Numa
cidadezinha perdida e esquecida, lá nos confins deste tão imenso
Brasil, existe uma igreja quase sem existir. Em torno, mil ou duas
mil almas mais ou menos desalmadas; dentro, um velho vigário a fazer contas
intermináveis, e um padre coadjutor, na sacristia, a olhar o
morro, a linha férrea lá longe, o rio, talvez o céu.
Já
traz cinzas na cabeça e uma curvatura nas costas, mas naquele
momento o que mais lhe pesa é a solidão que cerca a velhice que se aproxima.
Está ali. Não é nada. Não sente forças para fazer nada pela vila
indiferente que quer viver sua vida rotineiramente encaminhada para a morte.
Sente-se inútil a mais não poder. Quer que ele celebre a única
missa da féria, e com uma só porta apenas entreaberta. Precaução
aliás inútil porque ninguém mais aparece nas missas dos dias da
semana. O povo não gostou quando o vigário tirou os santos que há
mais de cem anos povoavam a velha igrejinha. Diminuiu a assistência à missa,
diminuíram as confissões. A conversa com o vigário, na hora do jantar, reduz-se
a monossílabos.
Padre
Antônio torna a pensar nas coisas que se perderam: a água benta, a
oração do terço à noite, os santinhos que dava aos moleques na rua
com magnanimidade, e tudo o mais que fazia companhia, que cercava
a alma da gente nas igrejinhas da roça. Por que esta devastação?
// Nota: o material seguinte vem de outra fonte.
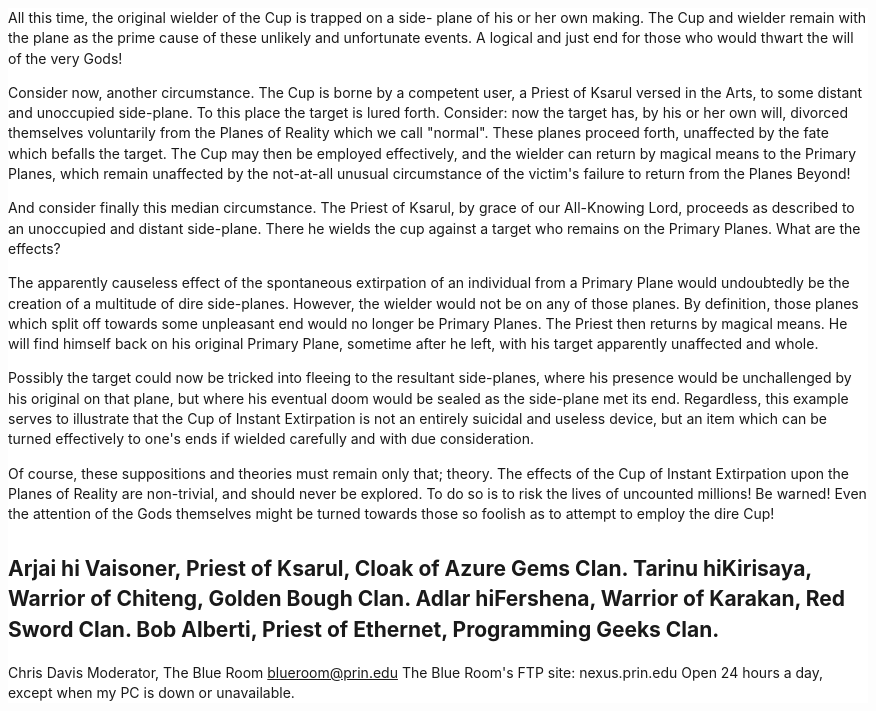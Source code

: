 All this time, the original wielder of the Cup is trapped on a side-
plane of his or her own making.  The Cup and wielder remain with 
the plane as the prime cause of these unlikely and unfortunate 
events.  A logical and just end for those who would thwart the will of 
the very Gods!

Consider now, another circumstance.  The Cup is borne by a 
competent user, a Priest of Ksarul versed in the Arts, to some 
distant and unoccupied side-plane.  To this place the target is 
lured forth.  Consider:  now the target has, by his or her own will, 
divorced themselves voluntarily from the Planes of Reality which 
we call "normal".  These planes proceed forth, unaffected by the 
fate which befalls the target.  The Cup may then be employed 
effectively, and the wielder can return by magical means to the 
Primary Planes, which remain unaffected by the not-at-all 
unusual circumstance of the victim's failure to return from the 
Planes Beyond!

And consider finally this median circumstance.  The Priest of 
Ksarul, by grace of our All-Knowing Lord, proceeds as described to 
an unoccupied and distant side-plane.  There he wields the cup 
against a target who remains on the Primary Planes.  What are the 
effects?

The apparently causeless effect of the spontaneous extirpation of an 
individual from a Primary Plane would undoubtedly be the 
creation of a multitude of dire side-planes.  However, the wielder 
would not be on any of those planes.  By definition, those planes 
which split off towards some unpleasant end would no longer be 
Primary Planes.  The Priest then returns by magical means.  He 
will find himself back on his original Primary Plane, sometime 
after he left, with his target apparently unaffected and whole.

Possibly the target could now be tricked into fleeing to the resultant 
side-planes, where his presence would be unchallenged by his 
original on that plane, but where his eventual doom would be 
sealed as the side-plane met its end.  Regardless, this example 
serves to illustrate that the Cup of Instant Extirpation is not an 
entirely suicidal and useless device, but an item which can be 
turned effectively to one's ends if wielded carefully and with due 
consideration.

Of course, these suppositions and theories must remain only that;
theory.  The effects of the Cup of Instant Extirpation upon the 
Planes of Reality are non-trivial, and should never be explored.  To 
do so is to risk the lives of uncounted millions!  Be warned!  Even 
the attention of the Gods themselves might be turned towards those 
so foolish as to attempt to employ the dire Cup!



Arjai hi Vaisoner, Priest of Ksarul, Cloak of Azure Gems Clan.
Tarinu hiKirisaya, Warrior of Chiteng, Golden Bough Clan.
Adlar hiFershena, Warrior of Karakan, Red Sword Clan.
Bob Alberti, Priest of Ethernet, Programming Geeks Clan.
-----
Chris Davis      Moderator, The Blue Room        blueroom@prin.edu
The Blue Room's FTP site:  nexus.prin.edu   Open 24 hours a day, except when
					      my PC is down or unavailable.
O vigário não gosta de abordar o assunto. Sofre a seu modo, com
a tenacidade obtusa dos animais feridos. Cerra os dentes. Não pensa.
Não fala. Faz o que o bispo mandou fazer e encerra-se num mutismo
quase vegetal. Às vezes parece ter gosto de transmitir seu sofrimento
fazendo um outro sofrer. É seu modo de conversar, e quem paga é
padre Antônio.
Um
dia padre Antônio não encontrou sua velha batina e teve de pedir
uma explicação a d. Ana e ao vigário. Explicaram-lhe que estava
imprestável. Ganharia nova batina? Não. Clergy-man também é muito caro. Padre
Antônio deveria comprar na loja do João Mansur umas calças de
lonita e duas camisas esporte. E é com esta roupa pobre que padre
Antônio agora se debruça na janela e consulta o infinito. Pobre,
pobre padre Antônio. Ele nunca foi propriamente vaidoso e preocupado com a
roupa que haveria de vestir, como aconselha Nosso Senhor. Mas essa história da
batina doía-lhe ainda como se estivesse em carne viva, como se 1he
tivessem arrancado a pele. E o pior é pensar que é com esta roupa por
baixo, esta roupa de rua, esta roupa sem bênçãos que deve celebrar
a Santa Missa. Disseram-lhe que era mais prático usar uma só alva
por cima do traje esporte. E esta alva não era mais daquelas antigas,
rendadas e compridas. Padre Antônio não queria as rendas para si, já que
era desgracioso e escuro: queria-as para enfeitar o louvor de Deus. Mesmo
porque, descontada alguma andorinha, nenhum ser vivo aparecia para assistir ao
Sacrifício de nosso Salvador. Nem valia a pena bater a campainha.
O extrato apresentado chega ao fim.